GSA 2020 Connects Online

Paper No. 249-5
Presentation Time: 11:05 AM

CLAY SEDIMENTS DERIVED FROM FLUVIAL ACTIVITY IN AND AROUND LADON BASIN, MARS


WEITZ, Catherine M.1, BISHOP, Janice L.2, GRANT, John A.3, WILSON PURDY, Sharon4, SARANATHAN, Arun5, ITOH, Yuki5 and PARENTE, Mario5, (1)Planetary Science Institute, 1700 East Fort Lowell, Suite 106, Tucson, AZ 85719, (2)Carl Sagan Center, SETI Institute and NASA-ARC, Mountain View, CA 94043, (3)Center for Earth and Planetary Studies, National Air and Space Museum, Smithsonian Institution, Independence Ave at 6th St. SW, Washington, DC 20560, (4)Center for Earth and Planetary Studies, National Air and Space Museum, Smithsonian Institution, Washington, DC 20560, (5)University of Massachusetts at Amherst, Amherst, MA 01003

We have identified and analyzed clay-bearing layered deposits that occur in and around Ladon basin and Ladon Valles. Numerous valleys dissect the highland terrain at the juncture between northern Holden basin and southwestern Ladon basin. The highland deposits occur within these valleys and basins and were likely formed via processes similar to those responsible for deposition of the delta in Eberswalde crater to the south. Sediments eroded upstream were derived from the altered highlands and were transported and later deposited downstream within small basins or blocked valley systems along the western Ladon basin highlands. Several smaller valleys intersected a N-S trending Holden crater secondary crater chain, depositing sediments within individual craters forming the chain after the Holden impact event and contemporaneous with emplacement of the Eberswalde delta. CRISM spectra from the highland sedimentary deposits are consistent with the presence of Fe/Mg-smectites.

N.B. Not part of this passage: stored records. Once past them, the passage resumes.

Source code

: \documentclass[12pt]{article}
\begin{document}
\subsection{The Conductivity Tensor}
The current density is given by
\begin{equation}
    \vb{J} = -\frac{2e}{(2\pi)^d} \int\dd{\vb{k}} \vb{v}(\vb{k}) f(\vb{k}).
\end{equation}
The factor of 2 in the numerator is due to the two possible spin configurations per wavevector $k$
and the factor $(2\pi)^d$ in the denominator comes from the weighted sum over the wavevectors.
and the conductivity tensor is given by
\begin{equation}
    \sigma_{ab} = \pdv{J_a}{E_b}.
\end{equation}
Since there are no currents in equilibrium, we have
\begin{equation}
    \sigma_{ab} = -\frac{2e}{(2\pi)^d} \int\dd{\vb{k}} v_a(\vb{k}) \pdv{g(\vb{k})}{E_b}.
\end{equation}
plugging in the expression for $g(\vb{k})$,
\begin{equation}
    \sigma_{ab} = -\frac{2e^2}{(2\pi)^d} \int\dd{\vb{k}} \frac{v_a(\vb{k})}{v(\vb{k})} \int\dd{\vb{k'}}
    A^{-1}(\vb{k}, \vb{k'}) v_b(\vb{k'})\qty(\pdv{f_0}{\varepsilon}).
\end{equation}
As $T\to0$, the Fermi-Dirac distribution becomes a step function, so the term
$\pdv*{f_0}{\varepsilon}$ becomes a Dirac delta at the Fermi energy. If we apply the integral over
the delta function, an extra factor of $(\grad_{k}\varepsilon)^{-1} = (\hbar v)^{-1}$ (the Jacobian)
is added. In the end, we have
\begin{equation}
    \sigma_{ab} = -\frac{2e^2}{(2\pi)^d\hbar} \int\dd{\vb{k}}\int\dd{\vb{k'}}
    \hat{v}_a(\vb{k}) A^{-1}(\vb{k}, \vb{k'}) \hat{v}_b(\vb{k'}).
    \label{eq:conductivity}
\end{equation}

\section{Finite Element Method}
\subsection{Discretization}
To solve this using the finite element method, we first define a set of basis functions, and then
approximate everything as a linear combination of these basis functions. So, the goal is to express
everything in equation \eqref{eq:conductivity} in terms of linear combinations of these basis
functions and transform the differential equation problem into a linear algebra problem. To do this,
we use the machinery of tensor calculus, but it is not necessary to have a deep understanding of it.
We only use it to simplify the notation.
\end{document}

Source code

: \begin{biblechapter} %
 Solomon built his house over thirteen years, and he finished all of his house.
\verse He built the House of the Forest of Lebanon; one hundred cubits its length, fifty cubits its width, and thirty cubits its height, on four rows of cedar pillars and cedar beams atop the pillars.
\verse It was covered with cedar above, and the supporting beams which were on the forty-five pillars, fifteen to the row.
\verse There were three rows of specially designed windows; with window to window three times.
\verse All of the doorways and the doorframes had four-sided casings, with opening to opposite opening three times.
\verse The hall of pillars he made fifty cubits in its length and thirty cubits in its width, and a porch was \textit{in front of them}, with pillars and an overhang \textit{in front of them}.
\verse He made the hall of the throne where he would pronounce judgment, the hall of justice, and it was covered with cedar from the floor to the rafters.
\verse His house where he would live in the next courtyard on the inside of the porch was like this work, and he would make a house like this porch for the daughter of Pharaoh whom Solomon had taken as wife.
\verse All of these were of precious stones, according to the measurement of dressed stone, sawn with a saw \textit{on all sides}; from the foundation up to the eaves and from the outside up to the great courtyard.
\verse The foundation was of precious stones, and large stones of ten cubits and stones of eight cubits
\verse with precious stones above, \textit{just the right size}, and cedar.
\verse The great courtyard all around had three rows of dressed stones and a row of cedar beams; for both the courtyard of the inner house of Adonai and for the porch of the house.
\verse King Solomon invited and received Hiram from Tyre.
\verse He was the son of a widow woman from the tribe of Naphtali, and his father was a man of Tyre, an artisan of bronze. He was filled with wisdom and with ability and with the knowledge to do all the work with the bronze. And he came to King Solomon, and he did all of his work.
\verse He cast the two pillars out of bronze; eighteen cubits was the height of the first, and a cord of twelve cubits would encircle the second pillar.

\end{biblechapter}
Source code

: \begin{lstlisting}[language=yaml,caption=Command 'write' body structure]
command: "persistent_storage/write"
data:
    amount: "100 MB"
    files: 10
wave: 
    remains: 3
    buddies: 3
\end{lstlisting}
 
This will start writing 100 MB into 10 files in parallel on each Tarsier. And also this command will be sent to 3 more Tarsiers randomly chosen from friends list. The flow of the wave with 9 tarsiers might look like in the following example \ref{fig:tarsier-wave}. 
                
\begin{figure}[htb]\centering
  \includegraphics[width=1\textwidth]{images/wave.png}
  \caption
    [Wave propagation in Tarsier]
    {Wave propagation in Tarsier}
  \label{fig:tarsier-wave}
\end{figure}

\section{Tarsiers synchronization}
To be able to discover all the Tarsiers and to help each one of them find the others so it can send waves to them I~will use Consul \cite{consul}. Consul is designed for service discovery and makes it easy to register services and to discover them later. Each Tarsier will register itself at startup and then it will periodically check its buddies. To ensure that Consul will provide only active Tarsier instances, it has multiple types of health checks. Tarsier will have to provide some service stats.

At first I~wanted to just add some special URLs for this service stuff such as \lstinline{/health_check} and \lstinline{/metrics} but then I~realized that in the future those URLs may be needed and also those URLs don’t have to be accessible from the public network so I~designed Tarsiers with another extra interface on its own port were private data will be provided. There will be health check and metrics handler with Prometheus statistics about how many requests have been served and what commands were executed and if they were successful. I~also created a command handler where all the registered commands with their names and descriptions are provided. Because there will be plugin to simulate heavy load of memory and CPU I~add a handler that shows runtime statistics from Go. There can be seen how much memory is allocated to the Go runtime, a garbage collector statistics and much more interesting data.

Clay-bearing sediments associated with layered deposits also occur at the northern, lower reaches of Ladon Valles and extend into the southern portion of Ladon basin. These layered sediments appear similar in morphology and composition to those within Holden crater and along the same Uzboi-Ladon-Morava mesoscale outflow system. Holden secondaries disrupt these Ladon sediments so they must predate the crater and were deposited during the Late Hesperian. The thickest deposit (~60 m) occurs at the mouth of Ladon Valles where it enters into Ladon basin, consistent with fluvial sediments deposited by water flowing through Ladon Valles and into Ladon basin. HiRISE images reveal numerous very bright beds interspersed with medium-toned and even darker beds that could reflect heterogeneities in upstream source regions over time or variable discharge orientation into Ladon basin. CRISM analysis of the medium-toned beds show Mg-smectites are present, whereas the brightest beds have spectra with a 2.3 µm Fe/Mg-OH absorption but no hydration band at 1.9 µm. Additional CRISM analysis is underway using images processed with new algorithms that reduce noise and sharpen spectral features from surface outcrops. Most of the sediments are probably detrital in origin and sourced from clay-bearing weathered highland rocks, but some could be the result of alteration and/or dehydration after the deposits were emplaced. Because the clays occur in layered, apparently sedimentary rocks, they may hold clues as to whether past depositional settings in this region were ever habitable.